Coconut has been successful where patterns of efficient hardware-specific computation can be captured as higher-order functions and encoded in a Domain Specific Language embedded in Haskell. Patterns include efficient control structures not expressible in C, e.g., the MultiLoop, and efficient uses of SIMD instructions which require significant compile-time computation for pattern specialization. Some patterns interact with a novel instruction scheduler called Explicitly Staged Software Pipelining, based on a min-cut approach, which outperforms SWING modulo scheduling in our tests.
A less developed aspect of Coconut is the parallel production of proofs of correctness along with executables. Current work aims to prove only limited properties about programs---the ones most likely to be broken---creative use of SIMD instructions, and parallelization. Coconut intermediate code is represented as nested code (hyper)graphs. At the lowest level, we transform acyclic loop bodies to remove the effect of SIMDization, and produce machine and/or human readable specifications. This has been used to verify opaque patterns of optimizing linear algebra for SIMD processors.
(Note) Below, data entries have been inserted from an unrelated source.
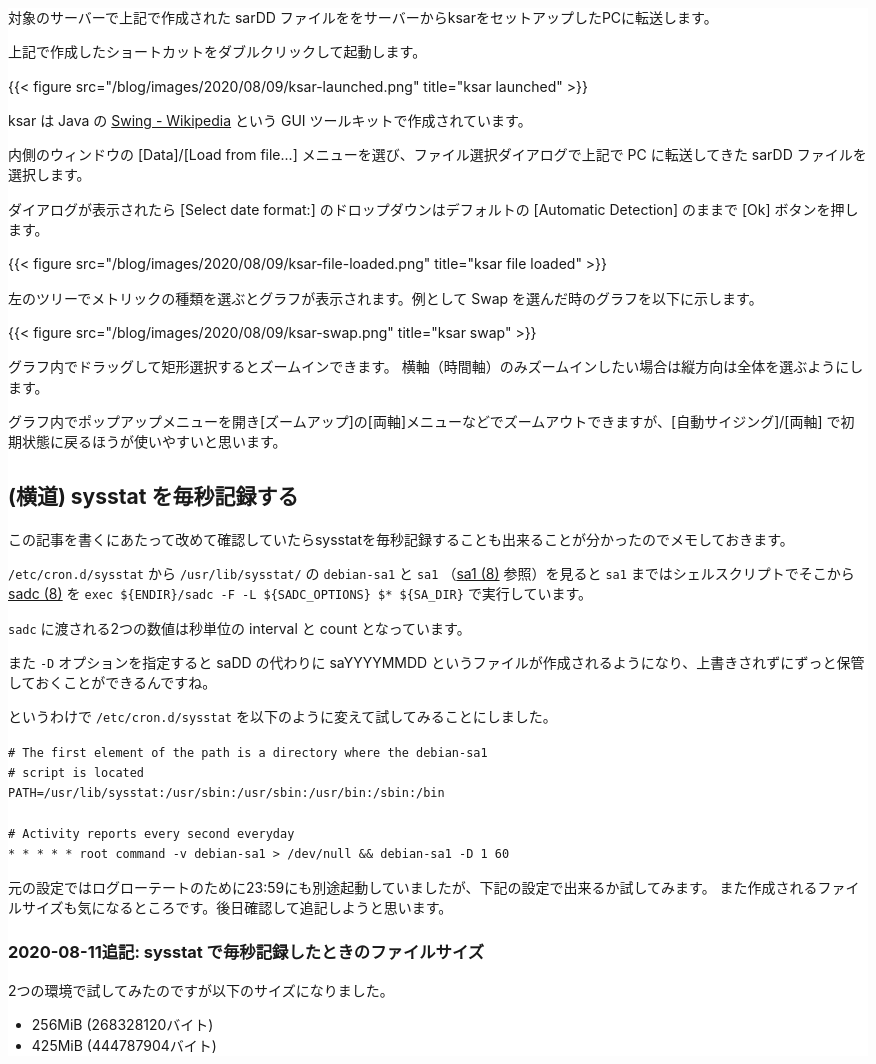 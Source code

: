 対象のサーバーで上記で作成された sarDD ファイルををサーバーからksarをセットアップしたPCに転送します。

上記で作成したショートカットをダブルクリックして起動します。

{{< figure src="/blog/images/2020/08/09/ksar-launched.png" title="ksar launched" >}}

ksar は Java の [Swing - Wikipedia](https://ja.wikipedia.org/wiki/Swing) という GUI ツールキットで作成されています。

内側のウィンドウの [Data]/[Load from file...] メニューを選び、ファイル選択ダイアログで上記で PC に転送してきた sarDD ファイルを選択します。

ダイアログが表示されたら [Select date format:] のドロップダウンはデフォルトの [Automatic Detection] のままで [Ok] ボタンを押します。

{{< figure src="/blog/images/2020/08/09/ksar-file-loaded.png" title="ksar file loaded" >}}

左のツリーでメトリックの種類を選ぶとグラフが表示されます。例として Swap を選んだ時のグラフを以下に示します。

{{< figure src="/blog/images/2020/08/09/ksar-swap.png" title="ksar swap" >}}

グラフ内でドラッグして矩形選択するとズームインできます。
横軸（時間軸）のみズームインしたい場合は縦方向は全体を選ぶようにします。

グラフ内でポップアップメニューを開き[ズームアップ]の[両軸]メニューなどでズームアウトできますが、[自動サイジング]/[両軸] で初期状態に戻るほうが使いやすいと思います。

## (横道) sysstat を毎秒記録する

この記事を書くにあたって改めて確認していたらsysstatを毎秒記録することも出来ることが分かったのでメモしておきます。

`/etc/cron.d/sysstat` から `/usr/lib/sysstat/` の `debian-sa1` と `sa1` （[sa1 (8)](https://manpages.ubuntu.com/manpages/focal/en/man8/sa1.8.html) 参照）を見ると `sa1` まではシェルスクリプトでそこから 
[sadc (8)](https://manpages.ubuntu.com/manpages/focal/en/man8/sadc.8.html)
を `exec ${ENDIR}/sadc -F -L ${SADC_OPTIONS} $* ${SA_DIR}` で実行しています。

`sadc` に渡される2つの数値は秒単位の interval と count となっています。

また `-D` オプションを指定すると saDD の代わりに saYYYYMMDD というファイルが作成されるようになり、上書きされずにずっと保管しておくことができるんですね。

というわけで `/etc/cron.d/sysstat` を以下のように変えて試してみることにしました。

```
# The first element of the path is a directory where the debian-sa1
# script is located
PATH=/usr/lib/sysstat:/usr/sbin:/usr/sbin:/usr/bin:/sbin:/bin

# Activity reports every second everyday
* * * * * root command -v debian-sa1 > /dev/null && debian-sa1 -D 1 60
```

元の設定ではログローテートのために23:59にも別途起動していましたが、下記の設定で出来るか試してみます。
また作成されるファイルサイズも気になるところです。後日確認して追記しようと思います。

### 2020-08-11追記: sysstat で毎秒記録したときのファイルサイズ

2つの環境で試してみたのですが以下のサイズになりました。

* 256MiB (268328120バイト)
* 425MiB (444787904バイト)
Such code graphs are embedded in higher levels containing control flow, first single-threaded control flow optimized for ILP, and then parallel control-flow, optimized to hide communication latency. At this level control flow is restricted to allow peak utilization of multi-core hardware, but enable efficient compile-time verification of soundness. Soundness, in this context, means that the parallelized program can be transformed into a code graph without synchronizing control flow, because every execution can be shown to produce the same result. Think of it as reducing the parallel debugging effort to the single-threaded debugging problem by eliminating the non-determinism inherent in parallel code. I will give a formal language description of the language, and the O(n) algorithm which proves soundness and produces the equivalent ``single threaded'' code graph.
Speaker: Christopher Anand
Christopher Anand is a professor of Computing and Software at McMaster University. His main research areas are software correctness, high performance computation, and automatic code generation.
He has also founded the company Optimal Computational Algorithms to provide hardware-specific libraries for scientific applications on novel architectures.
Google Tech Talks
March, 7 2008